Album Review – Husky Burnette – “Facedown In The Dirt”

2011 has seen the rise of more entities and organizations to support music in the greater underground roots/country movement than possibly all the other years combined. One of those entities has been Reverend Nix’s Cracker Swamp Productions out of Orland, FL, which in the spirit of full disclosure, broadcasts a podcast from this very site through SCM LIVE on a weekly basis.
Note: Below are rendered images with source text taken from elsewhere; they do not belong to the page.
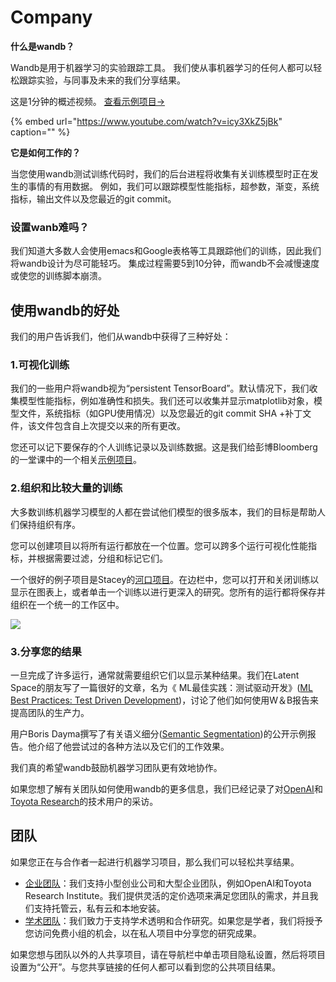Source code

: # Company

**什么是wandb？**

Wandb是用于机器学习的实验跟踪工具。 我们使从事机器学习的任何人都可以轻松跟踪实验，与同事及未来的我们分享结果。

这是1分钟的概述视频。 [查看示例项目→](https://app.wandb.ai/stacey/estuary)

{% embed url="https://www.youtube.com/watch?v=icy3XkZ5jBk" caption="" %}

**它是如何工作的？**

当您使用wandb测试训练代码时，我们的后台进程将收集有关训练模型时正在发生的事情的有用数据。 例如，我们可以跟踪模型性能指标，超参数，渐变，系统指标，输出文件以及您最近的git commit。

###  设置wanb难吗？

我们知道大多数人会使用emacs和Google表格等工具跟踪他们的训练，因此我们将wandb设计为尽可能轻巧。 集成过程需要5到10分钟，而wandb不会减慢速度或使您的训练脚本崩溃。

##  **使用wandb的好处**

我们的用户告诉我们，他们从wandb中获得了三种好处：

### **1.可视化训练**

我们的一些用户将wandb视为“persistent TensorBoard”。默认情况下，我们收集模型性能指标，例如准确性和损失。我们还可以收集并显示matplotlib对象，模型文件，系统指标（如GPU使用情况）以及您最近的git commit SHA +补丁文件，该文件包含自上次提交以来的所有更改。

您还可以记下要保存的个人训练记录以及训练数据。这是我们给彭博Bloomberg的一堂课中的一个相关[示例项目](https://app.wandb.ai/bloomberg-class/imdb-classifier/runs/2tc2fm99/overview)。

###  2.组织和比较大量的训练

大多数训练机器学习模型的人都在尝试他们模型的很多版本，我们的目标是帮助人们保持组织有序。

您可以创建项目以将所有运行都放在一个位置。您可以跨多个运行可视化性能指标，并根据需要过滤，分组和标记它们。

一个很好的例子项目是Stacey的[河口项目](https://wandb.ai/stacey/estuary)。在边栏中，您可以打开和关闭训练以显示在图表上，或者单击一个训练以进行更深入的研究。您所有的运行都将保存并组织在一个统一的工作区中。

![](../.gitbook/assets/image%20%2884%29.png)

### **3.分享您的结果**

一旦完成了许多运行，通常就需要组织它们以显示某种结果。我们在Latent Space的朋友写了一篇很好的文章，名为《 ML最佳实践：测试驱动开发》\([ML Best Practices: Test Driven Development](https://www.wandb.com/articles/ml-best-practices-test-driven-development)\)，讨论了他们如何使用W＆B报告来提高团队的生产力。

用户Boris Dayma撰写了有关语义细分\([Semantic Segmentation](https://wandb.ai/borisd13/semantic-segmentation/reports?view=borisd13%2FSemantic%20Segmentation%20Report)\)的公开示例报告。他介绍了他尝试过的各种方法以及它们的工作效果。

我们真的希望wandb鼓励机器学习团队更有效地协作。

如果您想了解有关团队如何使用wandb的更多信息，我们已经记录了对[OpenAI](https://www.wandb.com/articles/why-experiment-tracking-is-crucial-to-openai)和[Toyota Research](https://www.youtube.com/watch?v=CaQCw-DKiO8)的技术用户的采访。

## **团队**

如果您正在与合作者一起进行机器学习项目，那么我们可以轻松共享结果。

* [企业团队](https://www.wandb.com/pricing)：我们支持小型创业公司和大型企业团队，例如OpenAI和Toyota Research Institute。我们提供灵活的定价选项来满足您团队的需求，并且我们支持托管云，私有云和本地安装。
* [学术团队](https://www.wandb.com/academic)：我们致力于支持学术透明和合作研究。如果您是学者，我们将授予您访问免费小组的机会，以在私人项目中分享您的研究成果。

如果您想与团队以外的人共享项目，请在导航栏中单击项目隐私设置，然后将项目设置为“公开”。与您共享链接的任何人都可以看到您的公共项目结果。

### 

###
With a servants heart, Rev. Nix buries his nose deep into the murky recesses of music that many of us dare not to go, with a tireless drive to find the audio gold just waiting to be discovered. It was in this pursuit that he unearthed Lone Wolf early this year, a previously-unknown banjo-playing one man band whose first album was Cracker Swamp’s freshmen release and featured one of the freshest approaches to banjo music in years, and still holds up after 6 months as one of the standout albums of all 2011.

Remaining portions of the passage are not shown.